If we accept as a working hypothesis White’s assertion that “the victory of Christianity over paganism was the greatest psychic revolution in the history of our culture” (while recognizing that the victory was not then, and even less now, nearly as complete as White might suggest or Christians might hope), we can identify at least three elements in our sources that contribute to this psychic revolution.

Creation Ex Nihilo

Firstly the doctrine of creation ex nihilo, common to all our sources, posits a completely new conception of the relation between God and the world. God has not been caught in an eternal struggle to impose a divine will upon eternal but recalcitrant—even essentially evil—matter. Rather, all that is arises from the divine command “let be,” is an expression of the divine Word, is adorned by the Spirit, and utterly dependent for continued existence upon the divine determination to sustain it. All that is is held in this divine love, and has been brought to being in order to enjoy and participate in this love. Such radical contingency makes all of life a gift, and places human beings in exactly the same position of dependence as all other created things. It is this dependence upon God, and the possibilities which may arise from this divine purpose in creation, that make creation “good.”

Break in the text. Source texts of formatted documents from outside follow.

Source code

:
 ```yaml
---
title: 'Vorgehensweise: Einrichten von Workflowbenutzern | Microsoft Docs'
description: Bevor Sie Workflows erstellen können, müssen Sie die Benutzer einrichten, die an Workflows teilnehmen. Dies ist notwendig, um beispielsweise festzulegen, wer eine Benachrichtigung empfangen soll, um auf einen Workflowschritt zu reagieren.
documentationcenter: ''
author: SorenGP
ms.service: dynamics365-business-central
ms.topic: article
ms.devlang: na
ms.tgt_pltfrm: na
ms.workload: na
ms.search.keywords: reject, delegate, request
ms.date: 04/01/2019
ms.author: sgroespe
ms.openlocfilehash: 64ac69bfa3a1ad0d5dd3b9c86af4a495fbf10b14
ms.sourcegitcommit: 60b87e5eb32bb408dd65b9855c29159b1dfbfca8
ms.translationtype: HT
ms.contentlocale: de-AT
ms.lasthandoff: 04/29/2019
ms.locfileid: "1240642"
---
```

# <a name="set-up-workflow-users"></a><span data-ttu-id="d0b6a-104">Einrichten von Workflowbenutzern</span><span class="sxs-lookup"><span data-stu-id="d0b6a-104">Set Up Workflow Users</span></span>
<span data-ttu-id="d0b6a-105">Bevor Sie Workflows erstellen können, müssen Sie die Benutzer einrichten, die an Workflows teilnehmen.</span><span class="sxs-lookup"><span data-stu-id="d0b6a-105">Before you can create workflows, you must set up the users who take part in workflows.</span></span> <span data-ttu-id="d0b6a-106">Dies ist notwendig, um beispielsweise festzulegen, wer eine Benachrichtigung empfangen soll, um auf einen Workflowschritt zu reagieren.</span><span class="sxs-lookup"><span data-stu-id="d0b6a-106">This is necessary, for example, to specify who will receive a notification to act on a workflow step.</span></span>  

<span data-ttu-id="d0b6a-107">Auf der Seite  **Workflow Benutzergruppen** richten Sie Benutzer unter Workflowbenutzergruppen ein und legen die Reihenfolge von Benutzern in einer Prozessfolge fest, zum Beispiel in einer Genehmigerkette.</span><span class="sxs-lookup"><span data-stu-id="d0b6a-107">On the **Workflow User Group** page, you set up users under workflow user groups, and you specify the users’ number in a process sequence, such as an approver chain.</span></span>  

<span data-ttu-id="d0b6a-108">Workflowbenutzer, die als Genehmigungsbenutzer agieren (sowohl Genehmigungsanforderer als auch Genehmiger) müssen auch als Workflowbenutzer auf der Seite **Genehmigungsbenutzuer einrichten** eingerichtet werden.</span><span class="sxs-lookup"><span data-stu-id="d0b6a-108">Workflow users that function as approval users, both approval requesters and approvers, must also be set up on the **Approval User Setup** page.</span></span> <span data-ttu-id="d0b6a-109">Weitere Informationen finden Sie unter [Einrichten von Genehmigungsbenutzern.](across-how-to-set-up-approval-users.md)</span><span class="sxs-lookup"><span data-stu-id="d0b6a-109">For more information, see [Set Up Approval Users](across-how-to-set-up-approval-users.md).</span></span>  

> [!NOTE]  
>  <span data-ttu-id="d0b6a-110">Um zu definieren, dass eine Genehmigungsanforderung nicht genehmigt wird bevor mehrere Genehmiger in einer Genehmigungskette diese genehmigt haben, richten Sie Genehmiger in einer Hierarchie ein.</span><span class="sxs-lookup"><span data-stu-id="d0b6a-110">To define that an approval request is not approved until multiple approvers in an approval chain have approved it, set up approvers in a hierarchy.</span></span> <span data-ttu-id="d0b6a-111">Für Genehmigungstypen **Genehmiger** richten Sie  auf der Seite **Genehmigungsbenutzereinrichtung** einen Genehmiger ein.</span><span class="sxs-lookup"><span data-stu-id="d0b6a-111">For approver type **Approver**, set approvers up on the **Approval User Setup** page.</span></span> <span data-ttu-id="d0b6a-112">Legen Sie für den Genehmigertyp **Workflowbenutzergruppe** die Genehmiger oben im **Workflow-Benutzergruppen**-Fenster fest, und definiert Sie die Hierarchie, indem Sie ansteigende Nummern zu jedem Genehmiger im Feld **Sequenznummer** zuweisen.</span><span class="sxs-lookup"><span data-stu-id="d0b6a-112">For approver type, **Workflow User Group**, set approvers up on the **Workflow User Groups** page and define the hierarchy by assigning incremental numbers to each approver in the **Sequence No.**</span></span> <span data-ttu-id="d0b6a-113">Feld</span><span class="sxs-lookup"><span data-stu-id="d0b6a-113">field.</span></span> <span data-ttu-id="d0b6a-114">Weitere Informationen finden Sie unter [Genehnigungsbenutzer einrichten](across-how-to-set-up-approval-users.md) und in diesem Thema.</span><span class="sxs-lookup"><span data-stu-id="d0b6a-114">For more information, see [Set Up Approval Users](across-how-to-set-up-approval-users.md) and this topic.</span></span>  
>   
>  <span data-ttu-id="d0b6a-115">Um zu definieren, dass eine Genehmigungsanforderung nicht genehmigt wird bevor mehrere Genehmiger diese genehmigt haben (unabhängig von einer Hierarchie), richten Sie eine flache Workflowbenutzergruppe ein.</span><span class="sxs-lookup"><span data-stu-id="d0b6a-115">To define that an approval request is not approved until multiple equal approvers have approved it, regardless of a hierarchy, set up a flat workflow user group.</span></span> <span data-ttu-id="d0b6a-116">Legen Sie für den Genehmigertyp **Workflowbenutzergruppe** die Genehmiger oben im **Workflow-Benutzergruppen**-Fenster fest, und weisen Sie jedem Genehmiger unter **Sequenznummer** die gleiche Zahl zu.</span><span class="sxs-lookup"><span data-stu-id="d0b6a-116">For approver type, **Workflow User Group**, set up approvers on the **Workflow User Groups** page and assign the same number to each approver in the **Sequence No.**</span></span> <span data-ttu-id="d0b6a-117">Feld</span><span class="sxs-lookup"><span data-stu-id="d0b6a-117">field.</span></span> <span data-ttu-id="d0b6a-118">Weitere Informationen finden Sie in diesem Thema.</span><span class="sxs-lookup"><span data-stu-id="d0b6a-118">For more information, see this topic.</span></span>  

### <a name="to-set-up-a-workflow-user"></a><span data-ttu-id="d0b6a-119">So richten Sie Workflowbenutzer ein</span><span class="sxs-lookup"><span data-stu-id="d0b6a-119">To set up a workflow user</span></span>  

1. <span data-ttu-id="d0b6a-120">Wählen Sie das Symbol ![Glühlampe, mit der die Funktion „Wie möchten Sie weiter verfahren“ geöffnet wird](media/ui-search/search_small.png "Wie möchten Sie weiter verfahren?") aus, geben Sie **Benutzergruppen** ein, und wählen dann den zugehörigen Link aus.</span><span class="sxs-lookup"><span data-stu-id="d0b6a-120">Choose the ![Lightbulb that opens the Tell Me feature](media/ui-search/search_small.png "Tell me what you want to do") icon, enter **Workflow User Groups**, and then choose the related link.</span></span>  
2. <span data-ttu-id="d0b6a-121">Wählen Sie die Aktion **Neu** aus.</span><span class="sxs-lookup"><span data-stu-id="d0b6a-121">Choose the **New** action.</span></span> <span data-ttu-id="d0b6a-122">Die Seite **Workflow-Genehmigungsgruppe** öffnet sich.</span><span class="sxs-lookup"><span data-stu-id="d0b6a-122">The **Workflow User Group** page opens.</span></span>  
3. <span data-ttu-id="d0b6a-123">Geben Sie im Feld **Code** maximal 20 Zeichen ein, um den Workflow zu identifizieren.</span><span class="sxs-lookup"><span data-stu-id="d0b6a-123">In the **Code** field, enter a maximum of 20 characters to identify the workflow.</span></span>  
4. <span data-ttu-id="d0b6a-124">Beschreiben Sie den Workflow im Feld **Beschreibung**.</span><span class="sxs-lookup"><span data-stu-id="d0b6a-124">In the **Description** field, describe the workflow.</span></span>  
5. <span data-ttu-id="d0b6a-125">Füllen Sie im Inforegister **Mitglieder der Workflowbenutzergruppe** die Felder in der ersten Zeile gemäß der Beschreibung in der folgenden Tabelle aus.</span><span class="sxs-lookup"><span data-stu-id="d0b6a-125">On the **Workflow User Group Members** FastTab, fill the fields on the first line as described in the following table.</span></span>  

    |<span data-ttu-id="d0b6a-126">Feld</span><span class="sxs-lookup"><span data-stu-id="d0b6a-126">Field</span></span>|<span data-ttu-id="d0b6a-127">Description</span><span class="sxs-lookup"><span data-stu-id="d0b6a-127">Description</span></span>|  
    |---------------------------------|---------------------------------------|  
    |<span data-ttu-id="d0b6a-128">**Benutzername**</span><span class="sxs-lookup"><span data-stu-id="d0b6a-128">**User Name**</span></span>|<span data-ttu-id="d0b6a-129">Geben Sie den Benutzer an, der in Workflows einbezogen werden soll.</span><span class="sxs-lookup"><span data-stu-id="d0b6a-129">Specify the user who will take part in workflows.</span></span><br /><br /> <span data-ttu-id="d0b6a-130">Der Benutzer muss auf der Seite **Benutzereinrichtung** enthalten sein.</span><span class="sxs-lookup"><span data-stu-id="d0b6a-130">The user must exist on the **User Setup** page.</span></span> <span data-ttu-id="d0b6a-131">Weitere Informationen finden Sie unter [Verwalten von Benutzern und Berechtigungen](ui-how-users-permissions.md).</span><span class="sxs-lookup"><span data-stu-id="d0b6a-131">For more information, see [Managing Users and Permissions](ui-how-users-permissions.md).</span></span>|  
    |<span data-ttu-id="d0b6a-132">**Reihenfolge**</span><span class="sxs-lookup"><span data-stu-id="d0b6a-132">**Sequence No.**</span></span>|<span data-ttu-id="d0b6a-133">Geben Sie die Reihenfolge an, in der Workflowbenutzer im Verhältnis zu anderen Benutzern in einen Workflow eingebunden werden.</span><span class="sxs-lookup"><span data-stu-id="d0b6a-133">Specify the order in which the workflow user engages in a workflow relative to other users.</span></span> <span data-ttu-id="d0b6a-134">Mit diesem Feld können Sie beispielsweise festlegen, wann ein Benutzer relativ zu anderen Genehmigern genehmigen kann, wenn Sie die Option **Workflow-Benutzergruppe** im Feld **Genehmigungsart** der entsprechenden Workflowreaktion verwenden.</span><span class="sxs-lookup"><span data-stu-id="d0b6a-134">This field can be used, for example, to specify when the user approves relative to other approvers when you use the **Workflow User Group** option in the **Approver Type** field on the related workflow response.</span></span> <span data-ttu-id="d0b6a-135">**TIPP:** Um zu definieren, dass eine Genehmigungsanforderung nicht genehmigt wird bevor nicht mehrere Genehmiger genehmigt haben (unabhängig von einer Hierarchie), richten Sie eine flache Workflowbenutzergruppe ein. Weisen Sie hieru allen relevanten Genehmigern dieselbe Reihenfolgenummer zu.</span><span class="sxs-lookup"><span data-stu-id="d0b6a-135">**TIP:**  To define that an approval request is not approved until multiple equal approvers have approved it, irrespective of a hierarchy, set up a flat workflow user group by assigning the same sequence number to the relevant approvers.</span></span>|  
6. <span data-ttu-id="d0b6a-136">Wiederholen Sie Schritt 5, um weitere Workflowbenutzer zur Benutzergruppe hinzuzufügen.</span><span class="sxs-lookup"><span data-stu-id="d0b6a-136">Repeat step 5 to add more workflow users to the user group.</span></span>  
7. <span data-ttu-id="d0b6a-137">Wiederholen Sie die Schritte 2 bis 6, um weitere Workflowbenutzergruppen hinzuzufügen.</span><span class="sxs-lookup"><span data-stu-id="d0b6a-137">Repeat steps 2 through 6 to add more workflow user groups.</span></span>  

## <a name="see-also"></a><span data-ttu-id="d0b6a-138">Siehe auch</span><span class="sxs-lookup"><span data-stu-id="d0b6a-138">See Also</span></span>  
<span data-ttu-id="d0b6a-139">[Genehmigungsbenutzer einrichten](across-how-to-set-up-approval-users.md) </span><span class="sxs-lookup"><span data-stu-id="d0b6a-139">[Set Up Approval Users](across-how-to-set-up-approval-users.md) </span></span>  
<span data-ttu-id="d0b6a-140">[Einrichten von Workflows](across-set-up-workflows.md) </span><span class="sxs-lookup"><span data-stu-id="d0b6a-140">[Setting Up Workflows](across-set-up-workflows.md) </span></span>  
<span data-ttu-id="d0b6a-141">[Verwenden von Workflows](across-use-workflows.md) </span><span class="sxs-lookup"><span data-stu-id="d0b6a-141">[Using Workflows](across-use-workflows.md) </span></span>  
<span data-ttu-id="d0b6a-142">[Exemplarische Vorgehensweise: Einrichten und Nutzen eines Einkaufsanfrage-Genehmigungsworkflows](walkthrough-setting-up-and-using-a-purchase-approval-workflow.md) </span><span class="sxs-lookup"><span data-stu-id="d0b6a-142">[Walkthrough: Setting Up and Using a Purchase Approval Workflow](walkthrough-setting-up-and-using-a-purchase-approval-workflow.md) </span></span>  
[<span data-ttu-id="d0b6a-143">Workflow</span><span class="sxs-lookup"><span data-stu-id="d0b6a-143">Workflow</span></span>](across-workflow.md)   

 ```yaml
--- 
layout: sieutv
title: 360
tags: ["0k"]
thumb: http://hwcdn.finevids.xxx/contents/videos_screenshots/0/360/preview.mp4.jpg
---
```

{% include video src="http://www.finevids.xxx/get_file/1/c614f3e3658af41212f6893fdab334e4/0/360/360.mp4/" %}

The struggles we have traced with paganism, Manichaeism, and Gnosticism, right back to Marcion (or even to the writers of the Johannine letters, and Paul to the Colossians), are all one struggle to assert the divine origin, goodness, and value in the divine purpose of ALL created things, and not the human only. White slides too easily and superficially into his claim that “man shares, in great measure, God’s transcendence of nature [and thus] Christianity . . . established a dualism of man and nature,” but as we have seen, humanity shares nothing of God’s transcendence of nature and has neither brought to being nor sustains anything. Rather, the human beings are utterly embedded in nature, subject to all its processes, and as dependent as any other creature.

Paulos Gregorios, in a review of various uses of the term “nature,” notes that “the Hebrew tradition . . . has no word at all for what we call nature . . . no notion of something ‘out there’ which they [i.e., humans] were to set about ‘desacralizing’ and then dominating,” and he continues,it is clear in Gregory of Nyssa, who laid the foundations for later Christian reflection on the subject, that the basic distinction for patristic literature is not between humanity and the non-human part of creation, but between “He who truly is” (ὸ̀ ὸ̀ντος ω̃ν) and “the things which merely exist” (τὰ πάντα). The two do not share the same mode of being, and to apply verbs like “is” or “exist” in the same sense to both God and the creation seems to Gregory to be disastrous.

The only dualism is that between God and creation, and even that distinction is not strictly dualistic because contingent creation is entirely an ongoing act of the sustaining divine grace.

In contrast, White grieves the loss of a divinized universe where “every tree, every spring, every stream, every hill had its own genius loci, its guardian spirit,” all of whom were in constant need of being placated. And they could be placated—at a cost! Our foray into historical geography has demonstrated that such divinization provides no assured protection for the natural world. The need to honor gods or ancestors could lead to devastating environmental consequences and Athanasius, who shows some interest in geography, also explored the deleterious impacts of honoring the creation as if it was divine.